▸ **Dataset entries**
* * * * *

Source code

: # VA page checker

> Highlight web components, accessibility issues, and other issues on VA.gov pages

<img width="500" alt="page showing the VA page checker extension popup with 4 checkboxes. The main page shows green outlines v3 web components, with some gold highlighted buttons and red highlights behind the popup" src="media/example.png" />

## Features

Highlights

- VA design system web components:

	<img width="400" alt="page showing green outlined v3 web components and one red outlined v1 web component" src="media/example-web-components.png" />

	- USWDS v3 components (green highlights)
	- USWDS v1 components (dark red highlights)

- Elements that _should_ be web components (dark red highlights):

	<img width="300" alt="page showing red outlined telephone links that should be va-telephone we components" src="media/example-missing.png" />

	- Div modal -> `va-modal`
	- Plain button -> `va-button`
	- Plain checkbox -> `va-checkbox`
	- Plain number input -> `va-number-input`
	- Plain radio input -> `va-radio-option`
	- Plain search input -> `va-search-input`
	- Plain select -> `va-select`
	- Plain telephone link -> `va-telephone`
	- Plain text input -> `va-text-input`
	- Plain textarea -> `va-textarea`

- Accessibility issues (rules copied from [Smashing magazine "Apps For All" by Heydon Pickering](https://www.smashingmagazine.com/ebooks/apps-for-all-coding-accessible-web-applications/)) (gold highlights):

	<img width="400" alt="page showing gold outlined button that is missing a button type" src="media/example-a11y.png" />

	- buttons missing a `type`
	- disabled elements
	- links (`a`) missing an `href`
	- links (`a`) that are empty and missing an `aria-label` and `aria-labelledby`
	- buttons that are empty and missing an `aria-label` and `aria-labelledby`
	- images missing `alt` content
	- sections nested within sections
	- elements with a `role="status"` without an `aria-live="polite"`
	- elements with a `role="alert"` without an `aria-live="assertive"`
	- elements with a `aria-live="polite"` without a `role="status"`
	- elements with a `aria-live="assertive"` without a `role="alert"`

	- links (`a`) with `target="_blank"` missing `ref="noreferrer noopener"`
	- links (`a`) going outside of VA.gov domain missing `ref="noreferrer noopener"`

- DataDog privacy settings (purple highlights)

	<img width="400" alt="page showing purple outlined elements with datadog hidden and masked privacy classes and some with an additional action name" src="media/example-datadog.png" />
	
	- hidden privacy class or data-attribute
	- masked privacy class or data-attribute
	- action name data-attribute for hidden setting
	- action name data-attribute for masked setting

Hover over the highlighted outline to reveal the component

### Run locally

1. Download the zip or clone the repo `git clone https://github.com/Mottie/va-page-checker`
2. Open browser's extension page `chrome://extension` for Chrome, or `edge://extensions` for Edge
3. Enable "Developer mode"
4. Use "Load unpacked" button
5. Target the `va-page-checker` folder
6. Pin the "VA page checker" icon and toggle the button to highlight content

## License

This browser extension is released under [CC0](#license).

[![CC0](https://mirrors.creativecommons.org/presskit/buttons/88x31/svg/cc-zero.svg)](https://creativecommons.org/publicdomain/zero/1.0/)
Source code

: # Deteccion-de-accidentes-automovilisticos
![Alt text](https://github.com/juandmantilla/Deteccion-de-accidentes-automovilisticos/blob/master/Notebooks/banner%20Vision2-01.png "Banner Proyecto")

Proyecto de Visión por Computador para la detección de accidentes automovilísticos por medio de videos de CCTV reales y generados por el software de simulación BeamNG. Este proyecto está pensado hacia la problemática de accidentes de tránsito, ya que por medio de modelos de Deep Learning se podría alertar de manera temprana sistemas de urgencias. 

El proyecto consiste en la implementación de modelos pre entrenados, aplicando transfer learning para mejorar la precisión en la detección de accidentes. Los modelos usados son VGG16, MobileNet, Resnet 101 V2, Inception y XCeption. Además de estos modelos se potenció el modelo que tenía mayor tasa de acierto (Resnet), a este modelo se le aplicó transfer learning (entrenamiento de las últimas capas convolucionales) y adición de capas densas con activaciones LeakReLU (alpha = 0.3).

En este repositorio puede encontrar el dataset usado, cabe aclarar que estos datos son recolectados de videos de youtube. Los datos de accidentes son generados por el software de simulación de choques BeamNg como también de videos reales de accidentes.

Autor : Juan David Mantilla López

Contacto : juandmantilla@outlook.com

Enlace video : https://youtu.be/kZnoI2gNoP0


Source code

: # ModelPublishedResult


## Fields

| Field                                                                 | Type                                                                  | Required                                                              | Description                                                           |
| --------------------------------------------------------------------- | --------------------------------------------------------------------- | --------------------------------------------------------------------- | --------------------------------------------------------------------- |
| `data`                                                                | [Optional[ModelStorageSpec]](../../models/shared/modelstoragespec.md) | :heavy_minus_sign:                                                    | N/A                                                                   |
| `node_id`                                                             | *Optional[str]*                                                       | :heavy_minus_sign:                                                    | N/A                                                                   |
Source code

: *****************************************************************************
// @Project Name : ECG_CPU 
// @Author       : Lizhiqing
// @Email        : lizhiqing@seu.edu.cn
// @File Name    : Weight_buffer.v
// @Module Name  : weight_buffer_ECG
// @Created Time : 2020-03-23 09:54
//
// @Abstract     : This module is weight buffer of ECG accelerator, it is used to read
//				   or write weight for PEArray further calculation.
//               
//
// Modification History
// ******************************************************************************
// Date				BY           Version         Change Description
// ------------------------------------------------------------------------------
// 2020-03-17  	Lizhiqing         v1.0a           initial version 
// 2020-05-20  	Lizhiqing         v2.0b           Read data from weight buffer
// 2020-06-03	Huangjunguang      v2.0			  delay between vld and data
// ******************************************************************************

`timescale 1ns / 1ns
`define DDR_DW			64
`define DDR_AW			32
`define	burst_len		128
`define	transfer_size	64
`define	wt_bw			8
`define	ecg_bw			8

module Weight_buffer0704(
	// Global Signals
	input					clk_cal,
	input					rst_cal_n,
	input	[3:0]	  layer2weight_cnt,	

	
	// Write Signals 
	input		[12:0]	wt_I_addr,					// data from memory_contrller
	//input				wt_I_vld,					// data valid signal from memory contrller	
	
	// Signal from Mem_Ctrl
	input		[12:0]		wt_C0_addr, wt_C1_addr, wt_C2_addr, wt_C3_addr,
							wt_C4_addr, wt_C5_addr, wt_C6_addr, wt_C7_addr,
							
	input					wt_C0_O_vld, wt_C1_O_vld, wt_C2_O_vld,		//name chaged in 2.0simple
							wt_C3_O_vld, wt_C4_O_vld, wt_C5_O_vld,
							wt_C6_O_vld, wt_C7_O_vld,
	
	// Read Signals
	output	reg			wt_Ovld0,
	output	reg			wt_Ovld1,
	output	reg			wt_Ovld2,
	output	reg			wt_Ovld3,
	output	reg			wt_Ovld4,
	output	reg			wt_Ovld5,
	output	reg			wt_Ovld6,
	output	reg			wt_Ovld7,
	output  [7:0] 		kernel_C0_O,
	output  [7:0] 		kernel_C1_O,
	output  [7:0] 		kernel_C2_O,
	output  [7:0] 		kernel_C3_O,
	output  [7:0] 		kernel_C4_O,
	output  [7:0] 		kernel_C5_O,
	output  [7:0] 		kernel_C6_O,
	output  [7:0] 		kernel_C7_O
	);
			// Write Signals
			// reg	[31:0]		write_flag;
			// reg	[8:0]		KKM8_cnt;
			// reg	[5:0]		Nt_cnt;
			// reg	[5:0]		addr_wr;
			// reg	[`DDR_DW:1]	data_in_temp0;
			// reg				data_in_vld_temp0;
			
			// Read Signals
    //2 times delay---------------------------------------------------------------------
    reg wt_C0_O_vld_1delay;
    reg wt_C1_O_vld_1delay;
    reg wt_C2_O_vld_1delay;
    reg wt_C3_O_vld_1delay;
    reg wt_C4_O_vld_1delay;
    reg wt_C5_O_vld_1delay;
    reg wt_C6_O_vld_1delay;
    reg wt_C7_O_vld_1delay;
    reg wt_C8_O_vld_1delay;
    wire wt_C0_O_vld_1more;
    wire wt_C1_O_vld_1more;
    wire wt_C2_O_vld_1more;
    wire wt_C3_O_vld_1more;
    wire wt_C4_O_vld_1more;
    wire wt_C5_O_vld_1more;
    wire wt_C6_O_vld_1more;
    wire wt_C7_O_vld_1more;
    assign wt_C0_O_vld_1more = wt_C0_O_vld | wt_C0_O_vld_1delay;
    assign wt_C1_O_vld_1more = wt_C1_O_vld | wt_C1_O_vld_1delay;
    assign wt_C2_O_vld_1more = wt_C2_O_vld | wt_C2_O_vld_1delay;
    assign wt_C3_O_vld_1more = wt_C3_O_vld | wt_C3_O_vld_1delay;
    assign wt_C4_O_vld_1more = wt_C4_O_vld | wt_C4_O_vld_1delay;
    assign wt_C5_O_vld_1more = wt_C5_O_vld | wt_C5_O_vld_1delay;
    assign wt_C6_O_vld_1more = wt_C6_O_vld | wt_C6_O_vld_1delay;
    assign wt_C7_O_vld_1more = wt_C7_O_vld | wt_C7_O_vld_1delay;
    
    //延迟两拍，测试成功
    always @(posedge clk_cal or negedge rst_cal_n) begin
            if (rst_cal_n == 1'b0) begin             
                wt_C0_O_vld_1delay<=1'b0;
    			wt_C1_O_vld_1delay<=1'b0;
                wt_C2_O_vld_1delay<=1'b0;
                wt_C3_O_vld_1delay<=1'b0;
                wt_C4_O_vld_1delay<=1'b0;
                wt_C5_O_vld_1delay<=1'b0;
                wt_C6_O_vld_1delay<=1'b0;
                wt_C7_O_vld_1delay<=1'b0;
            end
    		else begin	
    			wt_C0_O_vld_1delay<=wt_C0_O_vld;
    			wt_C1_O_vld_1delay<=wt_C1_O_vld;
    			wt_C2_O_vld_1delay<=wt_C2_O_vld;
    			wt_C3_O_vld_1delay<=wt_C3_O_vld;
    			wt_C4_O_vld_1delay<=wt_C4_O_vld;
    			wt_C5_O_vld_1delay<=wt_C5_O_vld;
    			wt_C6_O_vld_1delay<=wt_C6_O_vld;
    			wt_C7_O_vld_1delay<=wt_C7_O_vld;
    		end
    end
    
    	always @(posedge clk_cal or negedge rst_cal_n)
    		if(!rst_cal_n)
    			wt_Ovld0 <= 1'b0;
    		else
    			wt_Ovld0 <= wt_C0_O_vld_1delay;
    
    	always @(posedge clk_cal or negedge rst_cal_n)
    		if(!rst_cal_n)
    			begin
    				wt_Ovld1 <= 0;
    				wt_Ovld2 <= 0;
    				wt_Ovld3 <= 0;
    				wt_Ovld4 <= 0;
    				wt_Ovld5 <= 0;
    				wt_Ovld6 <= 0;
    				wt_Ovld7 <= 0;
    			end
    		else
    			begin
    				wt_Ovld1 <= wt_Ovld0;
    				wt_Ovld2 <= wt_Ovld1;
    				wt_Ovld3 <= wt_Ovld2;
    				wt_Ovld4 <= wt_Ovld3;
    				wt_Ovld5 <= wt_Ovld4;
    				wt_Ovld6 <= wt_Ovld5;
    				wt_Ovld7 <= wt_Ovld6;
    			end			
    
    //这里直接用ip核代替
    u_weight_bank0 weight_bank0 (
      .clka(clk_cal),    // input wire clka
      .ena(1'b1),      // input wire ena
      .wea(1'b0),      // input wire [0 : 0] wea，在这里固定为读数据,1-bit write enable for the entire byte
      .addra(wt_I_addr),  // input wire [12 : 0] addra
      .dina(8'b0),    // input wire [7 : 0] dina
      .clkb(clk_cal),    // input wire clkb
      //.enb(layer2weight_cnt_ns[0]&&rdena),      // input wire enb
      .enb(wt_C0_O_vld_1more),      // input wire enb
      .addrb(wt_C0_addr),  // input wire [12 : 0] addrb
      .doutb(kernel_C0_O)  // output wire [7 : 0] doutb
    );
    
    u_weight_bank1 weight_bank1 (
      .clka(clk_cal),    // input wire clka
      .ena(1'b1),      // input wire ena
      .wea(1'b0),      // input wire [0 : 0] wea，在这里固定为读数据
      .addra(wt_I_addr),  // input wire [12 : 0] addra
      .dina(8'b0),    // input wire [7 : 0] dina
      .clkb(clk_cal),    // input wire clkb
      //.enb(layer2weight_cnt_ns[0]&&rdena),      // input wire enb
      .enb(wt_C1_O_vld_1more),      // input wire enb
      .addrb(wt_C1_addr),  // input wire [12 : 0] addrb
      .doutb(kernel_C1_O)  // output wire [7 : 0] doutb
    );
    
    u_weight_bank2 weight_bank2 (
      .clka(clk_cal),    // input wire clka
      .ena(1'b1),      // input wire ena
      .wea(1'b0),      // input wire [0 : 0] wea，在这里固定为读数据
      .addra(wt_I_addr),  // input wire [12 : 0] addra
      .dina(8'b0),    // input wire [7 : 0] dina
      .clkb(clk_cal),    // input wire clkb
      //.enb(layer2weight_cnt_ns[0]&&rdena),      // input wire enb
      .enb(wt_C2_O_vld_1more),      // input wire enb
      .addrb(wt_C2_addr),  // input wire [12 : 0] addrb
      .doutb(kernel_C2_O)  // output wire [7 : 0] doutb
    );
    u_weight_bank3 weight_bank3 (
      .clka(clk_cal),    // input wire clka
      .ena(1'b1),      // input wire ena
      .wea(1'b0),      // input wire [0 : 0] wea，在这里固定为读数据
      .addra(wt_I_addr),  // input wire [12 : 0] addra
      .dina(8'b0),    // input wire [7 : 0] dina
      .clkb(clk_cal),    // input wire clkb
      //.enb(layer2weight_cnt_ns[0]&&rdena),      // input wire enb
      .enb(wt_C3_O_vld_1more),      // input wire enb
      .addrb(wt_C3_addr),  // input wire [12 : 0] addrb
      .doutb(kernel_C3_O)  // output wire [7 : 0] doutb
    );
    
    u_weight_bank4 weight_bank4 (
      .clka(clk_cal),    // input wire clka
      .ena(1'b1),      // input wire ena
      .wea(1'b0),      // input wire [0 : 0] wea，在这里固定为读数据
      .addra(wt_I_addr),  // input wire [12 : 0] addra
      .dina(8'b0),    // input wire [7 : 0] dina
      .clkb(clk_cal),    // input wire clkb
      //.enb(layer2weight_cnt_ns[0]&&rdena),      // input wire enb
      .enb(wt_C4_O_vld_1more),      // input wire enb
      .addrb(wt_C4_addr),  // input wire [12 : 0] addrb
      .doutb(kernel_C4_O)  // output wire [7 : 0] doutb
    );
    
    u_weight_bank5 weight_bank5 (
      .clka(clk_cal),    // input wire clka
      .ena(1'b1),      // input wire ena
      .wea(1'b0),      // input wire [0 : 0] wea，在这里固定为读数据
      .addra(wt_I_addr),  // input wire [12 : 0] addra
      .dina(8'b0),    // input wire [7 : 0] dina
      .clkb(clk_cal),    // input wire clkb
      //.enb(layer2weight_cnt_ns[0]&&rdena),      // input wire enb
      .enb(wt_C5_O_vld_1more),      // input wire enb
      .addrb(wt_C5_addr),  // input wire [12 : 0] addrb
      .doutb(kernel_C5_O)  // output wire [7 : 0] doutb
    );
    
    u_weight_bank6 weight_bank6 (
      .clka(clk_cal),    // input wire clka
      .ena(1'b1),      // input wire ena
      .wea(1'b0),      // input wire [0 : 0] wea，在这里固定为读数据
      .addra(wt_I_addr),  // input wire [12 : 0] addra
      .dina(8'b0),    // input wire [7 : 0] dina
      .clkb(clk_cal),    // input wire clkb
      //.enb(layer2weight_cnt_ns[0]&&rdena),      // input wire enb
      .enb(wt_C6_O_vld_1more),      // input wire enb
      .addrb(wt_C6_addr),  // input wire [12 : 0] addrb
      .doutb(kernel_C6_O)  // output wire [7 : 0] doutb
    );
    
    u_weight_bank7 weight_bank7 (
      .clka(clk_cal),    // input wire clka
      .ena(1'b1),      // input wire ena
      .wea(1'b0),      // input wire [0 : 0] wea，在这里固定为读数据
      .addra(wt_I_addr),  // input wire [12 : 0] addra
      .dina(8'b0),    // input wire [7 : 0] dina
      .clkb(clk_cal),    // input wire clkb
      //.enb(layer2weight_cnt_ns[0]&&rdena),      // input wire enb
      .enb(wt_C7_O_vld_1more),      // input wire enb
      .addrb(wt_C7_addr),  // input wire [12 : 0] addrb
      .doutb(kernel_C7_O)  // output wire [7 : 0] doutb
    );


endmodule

* * * * *

Transcribe the records above exactly, from the opening line down to and including the line with "showing gold outlined".

Source code

: # VA page checker

> Highlight web components, accessibility issues, and other issues on VA.gov pages

<img width="500" alt="page showing the VA page checker extension popup with 4 checkboxes. The main page shows green outlines v3 web components, with some gold highlighted buttons and red highlights behind the popup" src="media/example.png" />

## Features

Highlights

- VA design system web components:

	<img width="400" alt="page showing green outlined v3 web components and one red outlined v1 web component" src="media/example-web-components.png" />

	- USWDS v3 components (green highlights)
	- USWDS v1 components (dark red highlights)

- Elements that _should_ be web components (dark red highlights):

	<img width="300" alt="page showing red outlined telephone links that should be va-telephone we components" src="media/example-missing.png" />

	- Div modal -> `va-modal`
	- Plain button -> `va-button`
	- Plain checkbox -> `va-checkbox`
	- Plain number input -> `va-number-input`
	- Plain radio input -> `va-radio-option`
	- Plain search input -> `va-search-input`
	- Plain select -> `va-select`
	- Plain telephone link -> `va-telephone`
	- Plain text input -> `va-text-input`
	- Plain textarea -> `va-textarea`

- Accessibility issues (rules copied from [Smashing magazine "Apps For All" by Heydon Pickering](https://www.smashingmagazine.com/ebooks/apps-for-all-coding-accessible-web-applications/)) (gold highlights):

	<img width="400" alt="page showing gold outlined button that is missing a button type" src="media/example-a11y.png" />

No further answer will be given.